● Your task:
Would you filter these records and copy every line that has the word "github"?

^^^^^^^^^^^^^^^^

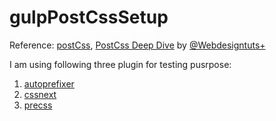 # gulpPostCssSetup
Reference: [postCss](https://github.com/postcss/postcss), [PostCss Deep Dive](https://webdesign.tutsplus.com/series/postcss-deep-dive--cms-889) by [@Webdesigntuts+](https://twitter.com/wdtuts)

I am using following three plugin for testing pusrpose:  
1) [autoprefixer](https://github.com/postcss/autoprefixer)  
2) [cssnext](https://github.com/cssnext/postcss-cssnext)  
3) [precss](https://github.com/jonathantneal/precss)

^^^^^^^^^^^^^^^^

● Exercise result:
Reference: [postCss](https://github.com/postcss/postcss), [PostCss Deep Dive](https://webdesign.tutsplus.com/series/postcss-deep-dive--cms-889) by [@Webdesigntuts+](https://twitter.com/wdtuts)
1) [autoprefixer](https://github.com/postcss/autoprefixer)  
2) [cssnext](https://github.com/cssnext/postcss-cssnext)  
3) [precss](https://github.com/jonathantneal/precss)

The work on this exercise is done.